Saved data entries
______

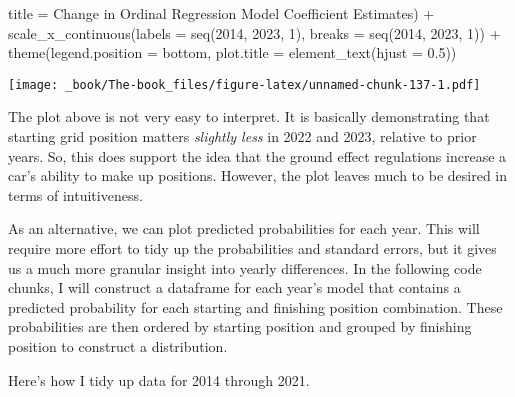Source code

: \documentclass[
]{book}
\newenvironment{Shaded}{\begin{snugshade}}{\end{snugshade}}
\newcommand{\AttributeTok}[1]{\textcolor[rgb]{0.77,0.63,0.00}{#1}}
\newcommand{\DecValTok}[1]{\textcolor[rgb]{0.00,0.00,0.81}{#1}}
\newcommand{\FloatTok}[1]{\textcolor[rgb]{0.00,0.00,0.81}{#1}}
\newcommand{\FunctionTok}[1]{\textcolor[rgb]{0.00,0.00,0.00}{#1}}
\newcommand{\NormalTok}[1]{#1}
\newcommand{\SpecialCharTok}[1]{\textcolor[rgb]{0.00,0.00,0.00}{#1}}
\newcommand{\StringTok}[1]{\textcolor[rgb]{0.31,0.60,0.02}{#1}}
\begin{document}
\begin{Shaded}
\begin{Highlighting}[]
       \AttributeTok{title =} \StringTok{\textquotesingle{}Change in Ordinal Regression Model Coefficient Estimates\textquotesingle{}}\NormalTok{) }\SpecialCharTok{+}
  \FunctionTok{scale\_x\_continuous}\NormalTok{(}\AttributeTok{labels =} \FunctionTok{seq}\NormalTok{(}\DecValTok{2014}\NormalTok{, }\DecValTok{2023}\NormalTok{, }\DecValTok{1}\NormalTok{),}
                     \AttributeTok{breaks =} \FunctionTok{seq}\NormalTok{(}\DecValTok{2014}\NormalTok{, }\DecValTok{2023}\NormalTok{, }\DecValTok{1}\NormalTok{)) }\SpecialCharTok{+}
  \FunctionTok{theme}\NormalTok{(}\AttributeTok{legend.position =} \StringTok{\textquotesingle{}bottom\textquotesingle{}}\NormalTok{,}
        \AttributeTok{plot.title =} \FunctionTok{element\_text}\NormalTok{(}\AttributeTok{hjust =} \FloatTok{0.5}\NormalTok{))}
\end{Highlighting}
\end{Shaded}

\texttt{[image: \_book/The-book\_files/figure-latex/unnamed-chunk-137-1.pdf]}

The plot above is not very easy to interpret. It is basically demonstrating that starting grid position matters \emph{slightly less} in 2022 and 2023, relative to prior years. So, this does support the idea that the ground effect regulations increase a car's ability to make up positions. However, the plot leaves much to be desired in terms of intuitiveness.

As an alternative, we can plot predicted probabilities for each year. This will require more effort to tidy up the probabilities and standard errors, but it gives us a much more granular insight into yearly differences. In the following code chunks, I will construct a dataframe for each year's model that contains a predicted probability for each starting and finishing position combination. These probabilities are then ordered by starting position and grouped by finishing position to construct a distribution.

Here's how I tidy up data for 2014 through 2021.
\end{document}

______

## REQUIRED WORK
None of the images should be copied, but every entry must be given again exactly.

## OUTPUT FOR THIS TASK
Source code

: \documentclass[
]{book}
\newenvironment{Shaded}{\begin{snugshade}}{\end{snugshade}}
\newcommand{\AttributeTok}[1]{\textcolor[rgb]{0.77,0.63,0.00}{#1}}
\newcommand{\DecValTok}[1]{\textcolor[rgb]{0.00,0.00,0.81}{#1}}
\newcommand{\FloatTok}[1]{\textcolor[rgb]{0.00,0.00,0.81}{#1}}
\newcommand{\FunctionTok}[1]{\textcolor[rgb]{0.00,0.00,0.00}{#1}}
\newcommand{\NormalTok}[1]{#1}
\newcommand{\SpecialCharTok}[1]{\textcolor[rgb]{0.00,0.00,0.00}{#1}}
\newcommand{\StringTok}[1]{\textcolor[rgb]{0.31,0.60,0.02}{#1}}
\begin{document}
\begin{Shaded}
\begin{Highlighting}[]
       \AttributeTok{title =} \StringTok{\textquotesingle{}Change in Ordinal Regression Model Coefficient Estimates\textquotesingle{}}\NormalTok{) }\SpecialCharTok{+}
  \FunctionTok{scale\_x\_continuous}\NormalTok{(}\AttributeTok{labels =} \FunctionTok{seq}\NormalTok{(}\DecValTok{2014}\NormalTok{, }\DecValTok{2023}\NormalTok{, }\DecValTok{1}\NormalTok{),}
                     \AttributeTok{breaks =} \FunctionTok{seq}\NormalTok{(}\DecValTok{2014}\NormalTok{, }\DecValTok{2023}\NormalTok{, }\DecValTok{1}\NormalTok{)) }\SpecialCharTok{+}
  \FunctionTok{theme}\NormalTok{(}\AttributeTok{legend.position =} \StringTok{\textquotesingle{}bottom\textquotesingle{}}\NormalTok{,}
        \AttributeTok{plot.title =} \FunctionTok{element\_text}\NormalTok{(}\AttributeTok{hjust =} \FloatTok{0.5}\NormalTok{))}
\end{Highlighting}
\end{Shaded}

\texttt{[image: \_book/The-book\_files/figure-latex/unnamed-chunk-137-1.pdf]}

The plot above is not very easy to interpret. It is basically demonstrating that starting grid position matters \emph{slightly less} in 2022 and 2023, relative to prior years. So, this does support the idea that the ground effect regulations increase a car's ability to make up positions. However, the plot leaves much to be desired in terms of intuitiveness.

As an alternative, we can plot predicted probabilities for each year. This will require more effort to tidy up the probabilities and standard errors, but it gives us a much more granular insight into yearly differences. In the following code chunks, I will construct a dataframe for each year's model that contains a predicted probability for each starting and finishing position combination. These probabilities are then ordered by starting position and grouped by finishing position to construct a distribution.

Here's how I tidy up data for 2014 through 2021.
\end{document}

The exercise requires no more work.